EXERCISE PROMPT
From the data below, copy each line that includes the word "directory".

DATA FOR PROCESSING below:

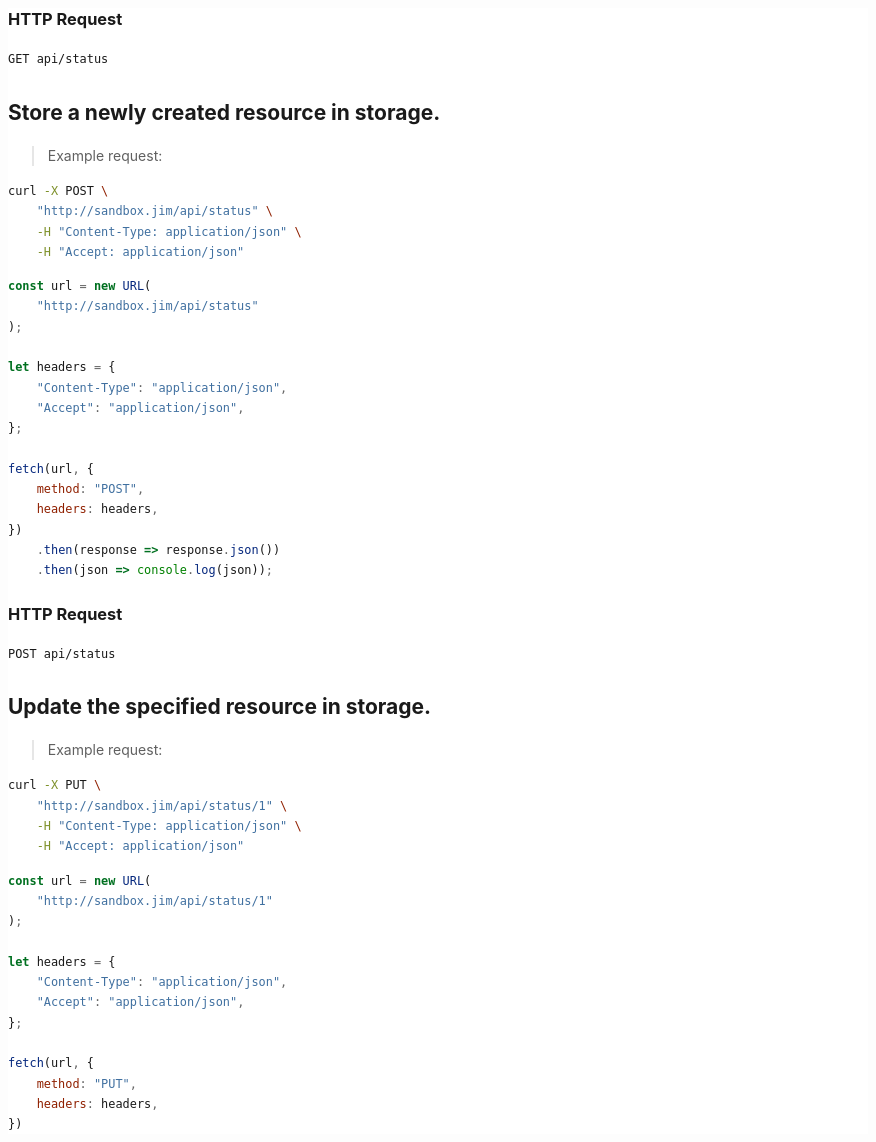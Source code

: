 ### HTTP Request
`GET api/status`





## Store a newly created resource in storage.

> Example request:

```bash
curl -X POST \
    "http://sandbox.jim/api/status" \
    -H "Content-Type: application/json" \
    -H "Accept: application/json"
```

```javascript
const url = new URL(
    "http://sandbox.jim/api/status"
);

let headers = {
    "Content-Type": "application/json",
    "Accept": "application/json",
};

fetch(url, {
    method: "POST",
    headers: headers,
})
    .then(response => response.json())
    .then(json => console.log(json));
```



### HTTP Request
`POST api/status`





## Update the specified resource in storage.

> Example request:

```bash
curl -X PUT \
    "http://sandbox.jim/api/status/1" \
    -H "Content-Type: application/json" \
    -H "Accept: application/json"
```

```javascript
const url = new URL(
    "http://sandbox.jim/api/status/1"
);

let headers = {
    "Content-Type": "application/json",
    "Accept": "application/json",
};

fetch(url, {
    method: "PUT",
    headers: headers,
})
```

End of DATA FOR PROCESSING.
DATA FOR PROCESSING below:

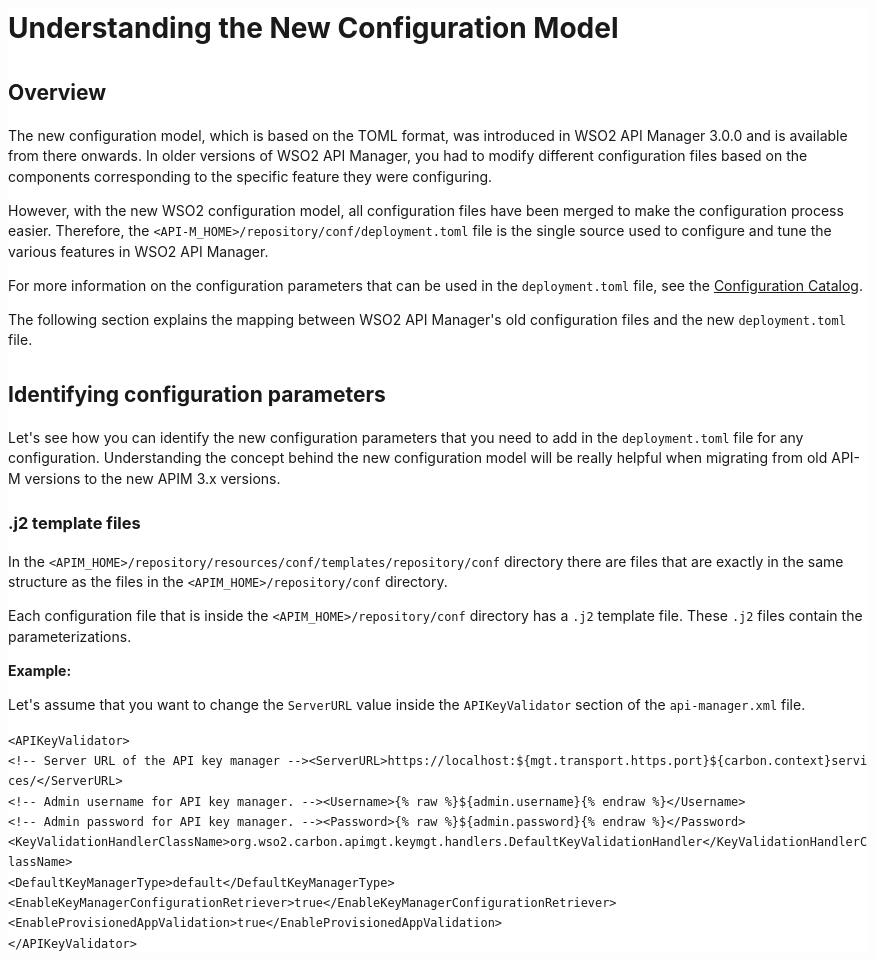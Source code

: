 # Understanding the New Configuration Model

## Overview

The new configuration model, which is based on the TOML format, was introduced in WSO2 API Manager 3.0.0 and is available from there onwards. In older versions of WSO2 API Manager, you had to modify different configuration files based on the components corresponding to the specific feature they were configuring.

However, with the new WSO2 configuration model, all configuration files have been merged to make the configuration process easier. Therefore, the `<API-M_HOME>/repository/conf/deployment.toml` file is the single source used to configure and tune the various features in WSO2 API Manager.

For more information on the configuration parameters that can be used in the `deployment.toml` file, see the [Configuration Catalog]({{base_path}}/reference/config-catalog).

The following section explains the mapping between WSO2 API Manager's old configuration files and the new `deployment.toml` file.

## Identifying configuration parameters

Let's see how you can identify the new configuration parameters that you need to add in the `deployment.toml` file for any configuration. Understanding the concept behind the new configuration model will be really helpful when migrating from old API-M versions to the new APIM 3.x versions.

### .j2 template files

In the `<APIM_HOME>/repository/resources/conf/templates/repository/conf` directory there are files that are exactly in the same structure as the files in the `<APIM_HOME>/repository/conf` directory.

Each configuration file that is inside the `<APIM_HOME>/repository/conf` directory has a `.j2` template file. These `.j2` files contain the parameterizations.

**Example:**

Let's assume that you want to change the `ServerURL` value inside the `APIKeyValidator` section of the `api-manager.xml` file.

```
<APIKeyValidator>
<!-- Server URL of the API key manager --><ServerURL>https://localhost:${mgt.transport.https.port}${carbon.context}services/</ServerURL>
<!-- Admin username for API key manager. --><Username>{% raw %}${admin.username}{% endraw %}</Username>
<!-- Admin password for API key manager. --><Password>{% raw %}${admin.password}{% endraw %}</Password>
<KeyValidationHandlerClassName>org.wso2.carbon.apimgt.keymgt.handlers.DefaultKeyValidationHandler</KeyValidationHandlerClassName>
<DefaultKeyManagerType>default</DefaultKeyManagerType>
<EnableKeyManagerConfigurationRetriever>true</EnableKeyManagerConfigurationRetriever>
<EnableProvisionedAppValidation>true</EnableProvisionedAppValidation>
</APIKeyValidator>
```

End of DATA FOR PROCESSING.
DATA FOR PROCESSING below:

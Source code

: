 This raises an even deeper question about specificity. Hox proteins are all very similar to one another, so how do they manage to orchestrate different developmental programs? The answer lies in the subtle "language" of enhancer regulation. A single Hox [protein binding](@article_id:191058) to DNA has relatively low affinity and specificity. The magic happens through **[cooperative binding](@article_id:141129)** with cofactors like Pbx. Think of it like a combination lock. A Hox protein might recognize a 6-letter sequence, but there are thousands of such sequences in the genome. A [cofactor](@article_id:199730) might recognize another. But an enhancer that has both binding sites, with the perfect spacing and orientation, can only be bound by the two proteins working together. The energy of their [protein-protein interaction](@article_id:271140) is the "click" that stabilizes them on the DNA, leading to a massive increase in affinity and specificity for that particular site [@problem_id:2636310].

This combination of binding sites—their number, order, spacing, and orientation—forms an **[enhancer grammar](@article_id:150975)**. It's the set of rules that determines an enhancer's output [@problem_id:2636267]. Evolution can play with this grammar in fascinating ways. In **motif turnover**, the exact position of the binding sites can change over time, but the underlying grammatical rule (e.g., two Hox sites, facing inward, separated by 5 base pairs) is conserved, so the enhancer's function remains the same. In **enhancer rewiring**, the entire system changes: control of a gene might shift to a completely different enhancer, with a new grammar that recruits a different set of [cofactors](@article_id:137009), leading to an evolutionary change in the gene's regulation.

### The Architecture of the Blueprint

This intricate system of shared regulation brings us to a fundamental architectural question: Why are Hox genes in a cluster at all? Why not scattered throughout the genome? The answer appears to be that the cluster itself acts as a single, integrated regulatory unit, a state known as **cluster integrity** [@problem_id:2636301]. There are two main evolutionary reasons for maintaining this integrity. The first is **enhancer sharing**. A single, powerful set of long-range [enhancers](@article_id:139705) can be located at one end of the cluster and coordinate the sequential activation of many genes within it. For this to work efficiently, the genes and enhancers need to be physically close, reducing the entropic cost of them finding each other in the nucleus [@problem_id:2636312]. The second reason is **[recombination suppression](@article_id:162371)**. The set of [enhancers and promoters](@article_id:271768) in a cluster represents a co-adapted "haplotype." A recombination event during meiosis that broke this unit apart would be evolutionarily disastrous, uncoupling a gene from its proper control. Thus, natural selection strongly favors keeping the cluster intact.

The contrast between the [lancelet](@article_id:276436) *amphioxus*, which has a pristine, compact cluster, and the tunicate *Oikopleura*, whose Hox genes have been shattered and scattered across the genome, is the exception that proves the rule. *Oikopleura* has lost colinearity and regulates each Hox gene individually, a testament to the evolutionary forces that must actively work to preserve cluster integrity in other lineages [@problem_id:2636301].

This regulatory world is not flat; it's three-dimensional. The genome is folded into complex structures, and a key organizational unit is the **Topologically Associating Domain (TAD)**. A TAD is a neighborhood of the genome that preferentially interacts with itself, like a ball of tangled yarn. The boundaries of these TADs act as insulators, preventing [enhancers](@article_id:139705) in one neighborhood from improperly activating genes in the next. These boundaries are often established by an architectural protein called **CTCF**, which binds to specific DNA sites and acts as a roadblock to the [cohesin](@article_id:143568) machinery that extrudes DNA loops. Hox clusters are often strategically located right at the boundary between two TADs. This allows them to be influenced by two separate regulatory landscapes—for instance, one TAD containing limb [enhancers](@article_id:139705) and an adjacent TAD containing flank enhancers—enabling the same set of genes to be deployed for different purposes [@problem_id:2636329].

End of DATA FOR PROCESSING.

WRITTEN ANSWER
In the `<APIM_HOME>/repository/resources/conf/templates/repository/conf` directory there are files that are exactly in the same structure as the files in the `<APIM_HOME>/repository/conf` directory.
Each configuration file that is inside the `<APIM_HOME>/repository/conf` directory has a `.j2` template file. These `.j2` files contain the parameterizations.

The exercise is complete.